Tuesday, April 28, 2009

Commentary: Where is the transparency in Wimax rollout?

MALAYSIA has become Southeast Asia's first country to commercially launch wireless high speed Internet services using WiMAX technology. WiMAX is the bigger brother to the WiFi technology, said to be able to cover bigger areas and provide faster speeds.

Being early with WiMAX is a good advantage for Malaysia as it's an added attraction to foreign investors and business travellers. But it also makes Malaysia a case study for others. In this regard, the example we're setting in implementing wireless Internet access leaves much to be desired.

Since WiMAX licences were awarded in March 2008, the government has been pressing for a fast roll-out. There were repeated warnings from former Energy, Water and Communications Minister Datuk Shaziman Mansor.

"Frankly speaking, I am just waiting for whoever that can't deliver. I want to take the licence and give it to someone who is serious to roll out," Shaziman was quoted in news reports in August last year.
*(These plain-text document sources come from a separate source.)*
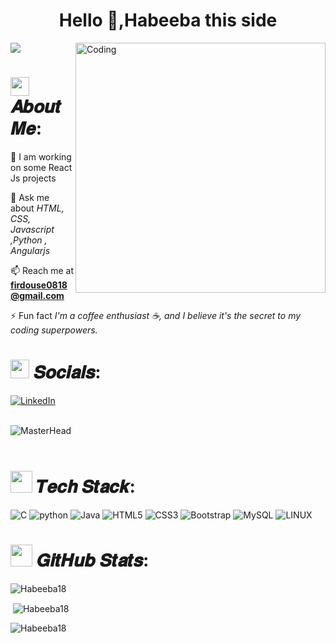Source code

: <h1 align="center">Hello 👋,Habeeba this side </h1>
<img align="right" alt="Coding" width="400" src="https://img.freepik.com/free-vector/programmer-working-with-cms_52683-23279.jpg?w=740&t=st=1696826366~exp=1696826966~hmac=6b49583270c7253b8912d49d452a9150d9f15b09d05a459e541c77cfda085c54">

[![](https://visitcount.itsvg.in/api?id=Habeeba18&label=Profile%20Views&color=6&icon=5&pretty=false)](https://visitcount.itsvg.in)
# <img src="https://media.giphy.com/media/hvRJCLFzcasrR4ia7z/giphy.gif" width="30px"> 𝑨𝒃𝒐𝒖𝒕 𝑴𝒆:

🌱 I am working on some React Js projects

💬 Ask me about *HTML, CSS, Javascript ,Python , Angularjs*

📫 Reach me at **firdouse0818@gmail.com**

⚡ Fun fact *I'm a coffee enthusiast ☕, and I believe it's the secret to my coding superpowers.*


# <img src="https://media.giphy.com/media/uwmNTx7NaDbJnXlKbx/giphy.gif" width="30px"> 𝑺𝒐𝒄𝒊𝒂𝒍𝒔:
[![LinkedIn](https://img.shields.io/badge/LinkedIn-%230077B5.svg?logo=linkedin&logoColor=white)](https://www.linkedin.com/in/habeeba-firdouse/)
<br /> <br />

![MasterHead](https://www.themoontechnologies.com/images/banner-bg.gif)
<br /> <br />

# <img src="https://media.giphy.com/media/mAZf4H4Pi0wwlj3ZAw/giphy.gif" width="35px"> 𝑻𝒆𝒄𝒉 𝑺𝒕𝒂𝒄𝒌:
![C](https://img.shields.io/badge/c-%23A8B9CC.svg?style=for-the-badge&logo=c&logoColor=white)
![python](https://img.shields.io/badge/python-%233776AB.svg?style=for-the-badge&logo=python&logoColor=white)
![Java](https://img.shields.io/badge/java-%23ED8B00.svg?style=for-the-badge&logo=java&logoColor=white)
![HTML5](https://img.shields.io/badge/html5-%23E34F26.svg?style=for-the-badge&logo=html5&logoColor=white) 
![CSS3](https://img.shields.io/badge/css3-%231572B6.svg?style=for-the-badge&logo=css3&logoColor=white)
![Bootstrap](https://img.shields.io/badge/bootstrap-%23563D7C.svg?style=for-the-badge&logo=bootstrap&logoColor=white)
![MySQL](https://img.shields.io/badge/mysql-%2300f.svg?style=for-the-badge&logo=mysql&logoColor=white)
![LINUX](https://img.shields.io/badge/Linux-FCC624?style=for-the-badge&logo=linux&logoColor=black)

# <img src="https://media.giphy.com/media/PmdWKodlTy9dKJccrJ/giphy.gif" width="35px"> 𝑮𝒊𝒕𝑯𝒖𝒃 𝑺𝒕𝒂𝒕𝒔:


<p><img align="center" src="https://github-readme-stats.vercel.app/api/top-langs?username=Habeeba18&show_icons=true&locale=en&layout=compact" alt="Habeeba18" /></p>

<p>&nbsp;<img align="center" src="https://github-readme-stats.vercel.app/api?username=Habeeba18&show_icons=true&locale=en" alt="Habeeba18" /></p>

<p><img align="center" src="https://github-readme-streak-stats.herokuapp.com/?user=Habeeba18&" alt="Habeeba18" /></p>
Under the rules, players must commercially launch their service by the end of August 2008 and must cover 25 per cent of the population by the end of March 2009.

No doubt, the final destination - to have a nationwide coverage of the wireless services - is the most important. But the short-term target has its purpose too. It allows the regulators to monitor the progress, making sure that the players are actually doing what they are supposed to do and not just hogging the spectrum.

When the government opened bids for the WiMAX spectrum, it expected detailed business plans from players. They must have plans on how they would use the spectrum, how to cover a quarter of the population in 2009, at least 40 per cent of the country by March 2011, and so forth. On top of that, regulator Malaysian Communications and Multimedia Commission (MCMC) has the right to take action against those who do not meet the targets. This includes imposing fines, taking back the performance bond of up to RM7.7 million, as well as revoking licences.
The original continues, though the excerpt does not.